RECORDS TO USE section start

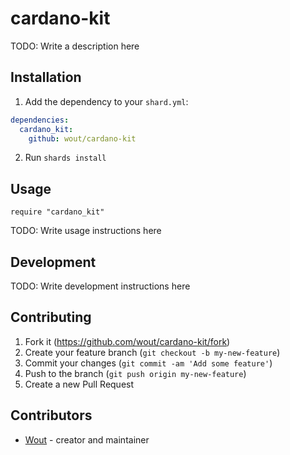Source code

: # cardano-kit

TODO: Write a description here

## Installation

1. Add the dependency to your `shard.yml`:

  ```yaml
  dependencies:
    cardano_kit:
      github: wout/cardano-kit
  ```

2. Run `shards install`

## Usage

```crystal
require "cardano_kit"
```

TODO: Write usage instructions here

## Development

TODO: Write development instructions here

## Contributing

1. Fork it (<https://github.com/wout/cardano-kit/fork>)
2. Create your feature branch (`git checkout -b my-new-feature`)
3. Commit your changes (`git commit -am 'Add some feature'`)
4. Push to the branch (`git push origin my-new-feature`)
5. Create a new Pull Request

## Contributors

- [Wout](https://github.com/wout) - creator and maintainer
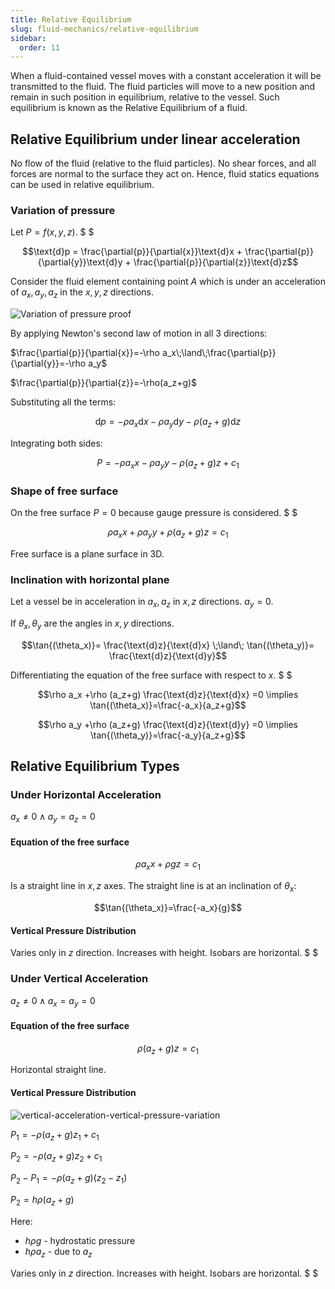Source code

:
 ```yaml
---
title: Relative Equilibrium
slug: fluid-mechanics/relative-equilibrium
sidebar:
  order: 11
---
```


When a fluid-contained vessel moves with a constant acceleration it will be
transmitted to the fluid. The fluid particles will move to a new position and
remain in such position in equilibrium, relative to the vessel. Such equilibrium
is known as the Relative Equilibrium of a fluid.

## Relative Equilibrium under linear acceleration

No flow of the fluid (relative to the fluid particles). No shear forces, and all
forces are normal to the surface they act on. Hence, fluid statics equations can
be used in relative equilibrium.

### Variation of pressure

Let $P=f(x,y,z)$. $ $

```math
\text{d}p
=
\frac{\partial{p}}{\partial{x}}\text{d}x
+
\frac{\partial{p}}{\partial{y}}\text{d}y
+
\frac{\partial{p}}{\partial{z}}\text{d}z
```

Consider the fluid element containing point $A$ which is under an acceleration
of $a_x,a_y,a_z$ in the $x,y,z$ directions.

![Variation of pressure proof](/fluids/rel-eq-variation-of-pressure.jpg)

By applying Newton's second law of motion in all 3 directions:

$\frac{\partial{p}}{\partial{x}}=-\rho a_x\;\land\;\frac{\partial{p}}{\partial{y}}=-\rho a_y$

$\frac{\partial{p}}{\partial{z}}=-\rho(a_z+g)$

Substituting all the terms:

```math
\text{d}p
=
-\rho a_x\text{d}x
-\rho a_y\text{d}y
-\rho (a_z+g)\text{d}z
```

Integrating both sides:

```math
P=
-\rho a_x x
-\rho a_y y
-\rho (a_z+g) z
+c_1
```

### Shape of free surface

On the free surface $P=0$ because gauge pressure is considered. $ $

```math
\rho a_x x
+\rho a_y y
+\rho (a_z+g) z
=c_1
```

Free surface is a plane surface in 3D.

### Inclination with horizontal plane

Let a vessel be in acceleration in $a_x,a_z$ in $x,z$ directions. $a_y=0$.

If $\theta_x,\theta_y$ are the angles in $x,y$ directions.

```math
\tan{(\theta_x)}=
\frac{\text{d}z}{\text{d}x}
\;\land\;
\tan{(\theta_y)}=
\frac{\text{d}z}{\text{d}y}
```

Differentiating the equation of the free surface with respect to $x$. $ $

```math
\rho a_x
+\rho (a_z+g) \frac{\text{d}z}{\text{d}x}
=0
\implies
\tan{(\theta_x)}=\frac{-a_x}{a_z+g}
```

```math
\rho a_y
+\rho (a_z+g) \frac{\text{d}z}{\text{d}y}
=0
\implies
\tan{(\theta_y)}=\frac{-a_y}{a_z+g}
```

## Relative Equilibrium Types

### Under Horizontal Acceleration

$a_x\neq 0\;\land\;a_y=a_z=0$

#### Equation of the free surface

```math
\rho a_x x
+\rho g z
=c_1
```

Is a straight line in $x, z$ axes. The straight line is at an inclination of
$\theta_x$:

```math
\tan{(\theta_x)}=\frac{-a_x}{g}
```

#### Vertical Pressure Distribution

Varies only in $z$ direction. Increases with height. Isobars are horizontal. $ $

### Under Vertical Acceleration

$a_z\neq 0\;\land\;a_x=a_y=0$

#### Equation of the free surface

```math
\rho (a_z+g) z=c_1
```

Horizontal straight line.

#### Vertical Pressure Distribution

![vertical-acceleration-vertical-pressure-variation](/fluids/vertical-acceleration-vertical-pressure-variation.jpg)

$P_1=-\rho(a_z+g)z_1+c_1$

$P_2=-\rho(a_z+g)z_2+c_1$

$P_2-P_1=-\rho(a_z+g)(z_2-z_1)$

$P_2=h\rho(a_z+g)$

Here:

- $h\rho g$ - hydrostatic pressure
- $h\rho a_z$ - due to $a_z$

Varies only in $z$ direction. Increases with height. Isobars are horizontal. $ $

RECORDS TO USE section end

* **TASK ITEM**: Please go through the data above and copy each line containing the word "Write".

* **RESPONSE FOR THIS EXERCISE**:
TODO: Write a description here
TODO: Write usage instructions here
TODO: Write development instructions here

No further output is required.